AB 616 was introduced by Assemblymember Bocanegra on February 20, 2013.  It was initially a spot bill making technical changes to the MMBA but was drastically amended on March 19, 2013.  As amended, AB 616 would make the following significant changes to the MMBA:

  • Extend the union’s time to request factfinding if there is no mediation to 60 days, instead of 30 days;
  • Allow a party to dispute the declaration of impasse by submitting a challenge to PERB, which would have 5 working days from receipt of the challenge to issue a decision;
  • Adopt EERA’s definition of impasse:  “that the parties to a dispute over a matter within the scope of representation have reached a point in meeting and negotiating at which their difference in position is so substantial or prolonged that future meetings would be futile”;
  • Eliminate the right of local entities to process unit determinations and conduct representation elections and give that duty to PERB;
  • Eliminate right of local entities to designate management and confidential employees and give that duty to PERB.
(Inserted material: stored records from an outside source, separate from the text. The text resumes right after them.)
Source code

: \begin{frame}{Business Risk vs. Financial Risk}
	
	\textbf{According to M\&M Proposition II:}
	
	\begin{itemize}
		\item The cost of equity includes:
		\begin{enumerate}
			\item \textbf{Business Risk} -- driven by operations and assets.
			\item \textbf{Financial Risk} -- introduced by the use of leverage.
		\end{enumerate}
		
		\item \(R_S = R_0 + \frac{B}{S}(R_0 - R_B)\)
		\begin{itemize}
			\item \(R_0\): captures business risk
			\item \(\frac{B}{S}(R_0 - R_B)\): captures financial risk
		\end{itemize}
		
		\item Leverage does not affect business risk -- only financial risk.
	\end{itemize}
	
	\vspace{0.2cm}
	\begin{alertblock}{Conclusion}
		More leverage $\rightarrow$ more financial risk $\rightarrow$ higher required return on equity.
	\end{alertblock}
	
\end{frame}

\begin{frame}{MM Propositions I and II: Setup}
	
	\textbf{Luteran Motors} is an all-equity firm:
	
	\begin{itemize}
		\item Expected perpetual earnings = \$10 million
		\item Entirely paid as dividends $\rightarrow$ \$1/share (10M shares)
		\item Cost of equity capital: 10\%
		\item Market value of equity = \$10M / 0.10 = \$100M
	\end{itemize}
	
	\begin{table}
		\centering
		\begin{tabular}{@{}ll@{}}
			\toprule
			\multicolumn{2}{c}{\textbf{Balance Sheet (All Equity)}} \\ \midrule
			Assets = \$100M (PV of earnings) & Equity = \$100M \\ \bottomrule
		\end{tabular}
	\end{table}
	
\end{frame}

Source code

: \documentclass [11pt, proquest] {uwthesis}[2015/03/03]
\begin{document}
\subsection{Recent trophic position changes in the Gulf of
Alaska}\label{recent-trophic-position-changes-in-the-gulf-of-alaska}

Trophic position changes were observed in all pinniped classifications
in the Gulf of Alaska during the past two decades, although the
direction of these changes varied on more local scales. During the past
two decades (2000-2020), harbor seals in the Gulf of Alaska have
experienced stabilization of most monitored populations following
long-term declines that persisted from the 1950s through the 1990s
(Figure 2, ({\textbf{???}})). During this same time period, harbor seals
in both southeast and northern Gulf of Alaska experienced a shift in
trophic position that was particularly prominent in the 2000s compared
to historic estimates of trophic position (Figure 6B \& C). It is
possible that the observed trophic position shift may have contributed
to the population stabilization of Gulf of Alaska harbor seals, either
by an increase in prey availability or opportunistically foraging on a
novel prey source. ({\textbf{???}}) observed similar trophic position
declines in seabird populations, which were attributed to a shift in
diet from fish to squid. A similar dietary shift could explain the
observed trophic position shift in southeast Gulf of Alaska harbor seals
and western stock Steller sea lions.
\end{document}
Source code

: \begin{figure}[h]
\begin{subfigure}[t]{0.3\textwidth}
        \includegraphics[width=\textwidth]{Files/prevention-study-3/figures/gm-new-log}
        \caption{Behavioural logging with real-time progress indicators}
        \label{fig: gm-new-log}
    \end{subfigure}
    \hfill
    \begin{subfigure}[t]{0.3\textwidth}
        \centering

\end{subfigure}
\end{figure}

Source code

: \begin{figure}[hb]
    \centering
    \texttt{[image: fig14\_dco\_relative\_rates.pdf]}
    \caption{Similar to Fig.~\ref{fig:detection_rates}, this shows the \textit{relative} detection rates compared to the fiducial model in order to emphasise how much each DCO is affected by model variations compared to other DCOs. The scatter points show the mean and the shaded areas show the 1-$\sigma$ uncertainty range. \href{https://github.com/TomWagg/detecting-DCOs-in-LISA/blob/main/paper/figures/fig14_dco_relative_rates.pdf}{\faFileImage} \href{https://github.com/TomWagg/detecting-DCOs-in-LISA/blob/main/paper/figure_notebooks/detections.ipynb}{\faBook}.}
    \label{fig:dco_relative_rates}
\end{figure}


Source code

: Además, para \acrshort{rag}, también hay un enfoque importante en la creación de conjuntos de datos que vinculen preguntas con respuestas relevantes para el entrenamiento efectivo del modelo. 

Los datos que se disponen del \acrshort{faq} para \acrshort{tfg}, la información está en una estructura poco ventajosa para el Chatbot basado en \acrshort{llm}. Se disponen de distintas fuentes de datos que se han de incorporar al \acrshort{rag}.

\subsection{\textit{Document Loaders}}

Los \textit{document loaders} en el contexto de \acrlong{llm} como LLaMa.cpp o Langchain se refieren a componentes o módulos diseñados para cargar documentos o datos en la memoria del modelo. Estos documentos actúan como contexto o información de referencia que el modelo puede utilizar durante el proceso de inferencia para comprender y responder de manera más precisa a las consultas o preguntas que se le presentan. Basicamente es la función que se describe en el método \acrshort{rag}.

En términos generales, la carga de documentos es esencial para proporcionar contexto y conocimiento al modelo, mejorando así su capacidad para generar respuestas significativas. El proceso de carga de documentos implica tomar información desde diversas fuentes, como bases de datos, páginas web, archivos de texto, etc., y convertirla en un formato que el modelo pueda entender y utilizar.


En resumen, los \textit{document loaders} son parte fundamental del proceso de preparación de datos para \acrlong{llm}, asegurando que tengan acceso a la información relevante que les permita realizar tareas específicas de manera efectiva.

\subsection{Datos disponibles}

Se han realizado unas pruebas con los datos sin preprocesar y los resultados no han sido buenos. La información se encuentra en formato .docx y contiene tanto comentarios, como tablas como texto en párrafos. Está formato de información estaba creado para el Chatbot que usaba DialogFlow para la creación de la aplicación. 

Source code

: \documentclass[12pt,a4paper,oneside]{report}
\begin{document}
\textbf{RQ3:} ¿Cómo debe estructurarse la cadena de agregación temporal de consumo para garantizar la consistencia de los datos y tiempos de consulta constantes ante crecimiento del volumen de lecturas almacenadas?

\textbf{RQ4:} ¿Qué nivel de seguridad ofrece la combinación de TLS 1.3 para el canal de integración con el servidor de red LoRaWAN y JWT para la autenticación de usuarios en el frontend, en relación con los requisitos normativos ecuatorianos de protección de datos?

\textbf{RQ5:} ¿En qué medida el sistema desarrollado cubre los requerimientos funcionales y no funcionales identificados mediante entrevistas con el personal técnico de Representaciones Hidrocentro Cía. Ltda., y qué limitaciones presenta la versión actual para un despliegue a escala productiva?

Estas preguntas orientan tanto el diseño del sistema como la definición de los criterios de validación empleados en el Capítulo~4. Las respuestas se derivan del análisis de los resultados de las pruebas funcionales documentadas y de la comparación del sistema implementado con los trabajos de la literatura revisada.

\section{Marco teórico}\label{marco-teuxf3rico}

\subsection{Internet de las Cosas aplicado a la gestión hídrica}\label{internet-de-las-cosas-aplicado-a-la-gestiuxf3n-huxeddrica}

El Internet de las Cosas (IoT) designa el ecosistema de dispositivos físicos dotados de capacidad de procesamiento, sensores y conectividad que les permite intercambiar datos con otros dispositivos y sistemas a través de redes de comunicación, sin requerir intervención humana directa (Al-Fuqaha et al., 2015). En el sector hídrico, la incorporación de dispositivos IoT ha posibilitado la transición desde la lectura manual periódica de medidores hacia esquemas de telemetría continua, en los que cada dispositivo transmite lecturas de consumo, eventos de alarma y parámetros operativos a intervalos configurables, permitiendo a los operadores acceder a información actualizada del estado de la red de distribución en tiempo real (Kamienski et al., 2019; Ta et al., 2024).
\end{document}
AB 537 was introduced by Assemblymember Bonta on February 20, 2013.  It was also initially a spot bill making technical changes to the MMBA but was drastically amended on March 19, 2013.  As amended, AB 537 would make the following change to the MMBA:

  • Make mediation after impasse mandatory if either party requests it.

Comments:

  1. The MMBA came under PERB’s jurisdiction in 2001 with the passage of SB 739 the year before.  When SB 739 was enacted, there was an understanding by local entities that local control over unit determination issues would remain.  Indeed, the primary justification for SB 739 was to provide a mechanism to resolve disputes over unfair practice charges.  SB 739 solved that issue by giving PERB jurisdiction to hear unfair practice charges.  But critically, SB 739 did not touch local control over unit determination issues.
  2. Since SB 739, there has been a steady movement by labor to gradually incorporate portions of EERA/HEERA into the MMBA.  In 2011, it was the passage of AB 646 which provided for mandatory factfinding after impasse.  Now we have AB 616 and AB 537.
  3. AB 616 is by far the most drastic.  The extension of the time for a union to request factfinding and the ability to challenge impasse declarations are both elements contained in EERA/HEERA.  Considered independently, there might be an argument in favor of  both of these changes.  However, my cynical view of this legislation is that it is a further attempt by labor to make it more difficult for an employer to implement its last, best, final offer (LBFO).  From labor’s viewpoint, employers often have their minds made up and bargain in bad faith with the only goal of getting to impasse in order to impose the LBFO.  So labor’s response is to make that path more difficult.
  4. However, the most drastic change contained in AB 616 is the removal from local control over unit determination and election issues.  This is huge.  As a practical matter, I do not believe that PERB has the resources to handle all the representational issues that arise in the local context.  There are 58 counties, 482 incorporated cities, and many more special districts in California.  For PERB to assume jurisdiction over the representational issues of all these entities would be a huge task.  But most important, why is this change necessary?  This bill is new so we don’t have a legislative analysis; but I’m anxious to see the justification for these changes.  Unit determination and election issues have been under local control since the advent of the MMBA.  In my mind, there is no reason for this dramatic change in the structure of the MMBA.
  5. Finally, there is AB 537 which would make mediation mandatory.  I generally support mediation.  I believe mediation is almost always worth a shot before going further towards imposing a LBFO.  However, I also feel this should be an issue left to local rules.  I felt the same way with factfinding.  So while I always encourage my clients to attempt mediation after impasse, I don’t like the idea of mediation being mandated by the legislature.